Owasso development firm Group Blaksley saw the location’s potential when it started work on Garrett Creek five years ago, plotting a 150-acre development including not only retail, but a residential subdivision.

Getting the phase-one final plat approved in February 2003, two years later Group Blaksley announced its intention to build 125,000 square feet of retail space anchored by a 48,000-square-foot Reasor’s grocery.

But since the location rested at Owasso’s northern edge, two miles from where a Wal-Mart Supercenter and Smith Farms Marketplace would lead several million square feet of new retail construction along the dominant 96th Street retail corridor, the developers faced difficulties getting Garrett Creek off the ground.

Former Owasso economic director Rickey Hayes showed the site to several potential retailers, including J.C. Penney, that ended up at Smith Farms.

“Everybody saw the validity of the location,” said Hayes, now the owner of Retail Attractions LLC in Owasso. “They just didn’t want to be the first one there.”

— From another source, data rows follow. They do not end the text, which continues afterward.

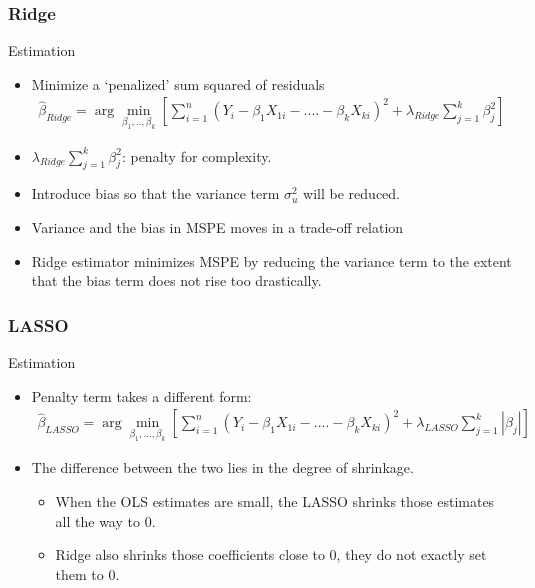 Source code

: \begin{frame}
\frametitle{Ridge}
Estimation
\begin{itemize}
\item Minimize a `penalized' sum squared of residuals
\begin{align*}
\hat{\beta}_{Ridge}=\arg\min_{\beta_{1},..,\beta_k}\left[ \sum_{i=1}^n(Y_{i} - \beta_{1}X_{1i}-....-\beta_kX_{ki})^{2} + \lambda_{Ridge}\sum_{j=1}^k\beta_j^{2}\right]
\end{align*}
\item $\lambda_{Ridge}\sum_{j=1}^k\beta_j^{2}$: penalty for complexity. 
\item Introduce bias so that the variance term $\sigma_u^{2}$ will be reduced.
\item Variance and the bias in MSPE moves in a trade-off relation 
\item Ridge estimator minimizes MSPE by reducing the variance term to the extent that the bias term does not rise too drastically. 
\end{itemize}
\end{frame}


\begin{frame}
\frametitle{LASSO}
Estimation
\begin{itemize}
\item Penalty term takes a different form: 
\begin{align*}
\hat{\beta}_{LASSO}=\arg\min_{\beta_{1},...,\beta_k}\left[ \sum_{i=1}^n(Y_{i} - \beta_{1}X_{1i}-....-\beta_kX_{ki})^{2} + \lambda_{LASSO}\sum_{j=1}^k |\beta_j|\right]
\end{align*}
\item The difference between the two lies in the degree of shrinkage. 
\begin{itemize}
\item When the OLS estimates are small, the LASSO shrinks those estimates all the way to 0. 
\item Ridge also shrinks those coefficients close to 0, they do not exactly set them to 0. 
\end{itemize}
\end{itemize}
\end{frame}


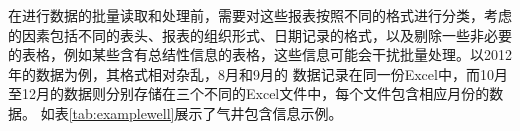 在进行数据的批量读取和处理前，需要对这些报表按照不同的格式进行分类，考虑的因素包括不同的表头、报表的组织形式、日期记录的格式，以及剔除一些非必要的表格，例如某些含有总结性信息的表格，这些信息可能会干扰批量处理。以2012年的数据为例，其格式相对杂乱，8月和9月的
数据记录在同一份Excel中，而10月至12月的数据则分别存储在三个不同的Excel文件中，每个文件包含相应月份的数据。
如表\ref{tab:examplewell}展示了气井包含信息示例。

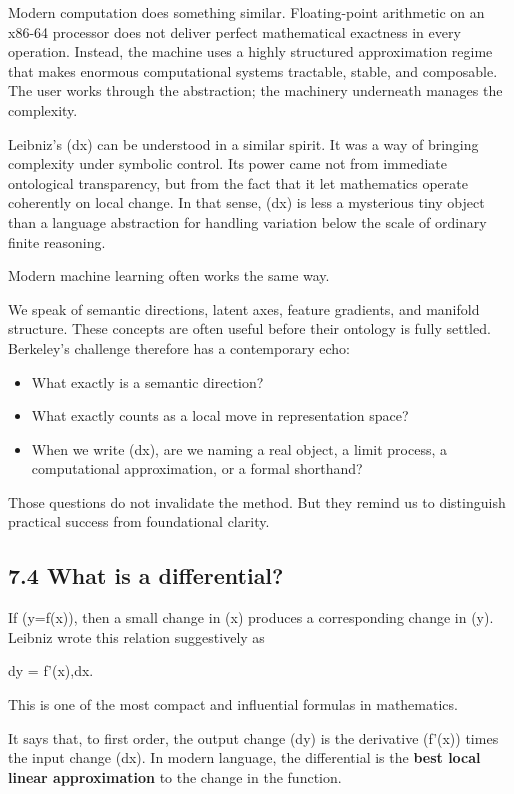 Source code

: \documentclass[
]{article}
\providecommand{\tightlist}{%
  \setlength{\itemsep}{0pt}\setlength{\parskip}{0pt}}
\begin{document}
Modern computation does something similar. Floating-point arithmetic on
an x86-64 processor does not deliver perfect mathematical exactness in
every operation. Instead, the machine uses a highly structured
approximation regime that makes enormous computational systems
tractable, stable, and composable. The user works through the
abstraction; the machinery underneath manages the complexity.

Leibniz's (dx) can be understood in a similar spirit. It was a way of
bringing complexity under symbolic control. Its power came not from
immediate ontological transparency, but from the fact that it let
mathematics operate coherently on local change. In that sense, (dx) is
less a mysterious tiny object than a language abstraction for handling
variation below the scale of ordinary finite reasoning.

Modern machine learning often works the same way.

We speak of semantic directions, latent axes, feature gradients, and
manifold structure. These concepts are often useful before their
ontology is fully settled. Berkeley's challenge therefore has a
contemporary echo:

\begin{itemize}
\tightlist
\item
  What exactly is a semantic direction?
\item
  What exactly counts as a local move in representation space?
\item
  When we write (dx), are we naming a real object, a limit process, a
  computational approximation, or a formal shorthand?
\end{itemize}

Those questions do not invalidate the method. But they remind us to
distinguish practical success from foundational clarity.

\hypertarget{what-is-a-differential}{%
\subsection{7.4 What is a differential?}\label{what-is-a-differential}}

If (y=f(x)), then a small change in (x) produces a corresponding change
in (y). Leibniz wrote this relation suggestively as

dy = f'(x),dx.

This is one of the most compact and influential formulas in mathematics.

It says that, to first order, the output change (dy) is the derivative
(f'(x)) times the input change (dx). In modern language, the
differential is the \textbf{best local linear approximation} to the
change in the function.
\end{document}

Group Blaksley also launched The Falls at Garrett Creek subdivision in 2005. With 62 of its 109 lots now under development or built out, analyst Mandy Vavrinak said the subdivision provided a foundation for the retail – as did neighboring development in Collinsville, Skiatook and other communities.

“You build the rooftops, the retail will follow,” said Vavrinak, owner of Crossroads Communications of Tulsa.

Last year Reasor’s again announced plans to build in the phase-one Garrett Creek center, pointing to the growth Vavrinak cited. The center opened last fall, with Meridian Capital Group providing $10.5 million in financing.

“Since Reasor’s came to anchor there, there’s been a flurry of activity there,” said Hayes.

Garrett Creek stands 100-percent leased, with developer Group Blaksley and Frisbee Real estate now offering lots on Loop.Net for the center’s 300,000-square-foot second phase.

Collin Plume, the listing agent with Investment Real Estate Associates of Encino, Calif., said the Los Angeles buyers appreciated a region still supporting single-family home construction.

“It just seemed like an area that is waiting to kind of explode,” said Plume, who represented the seller, Group Blaksley. “They just felt it was a great area, a good expansion from outside of Tulsa. They also thought the Reasor’s store was beautiful. Really state-of-the-art, very clean.”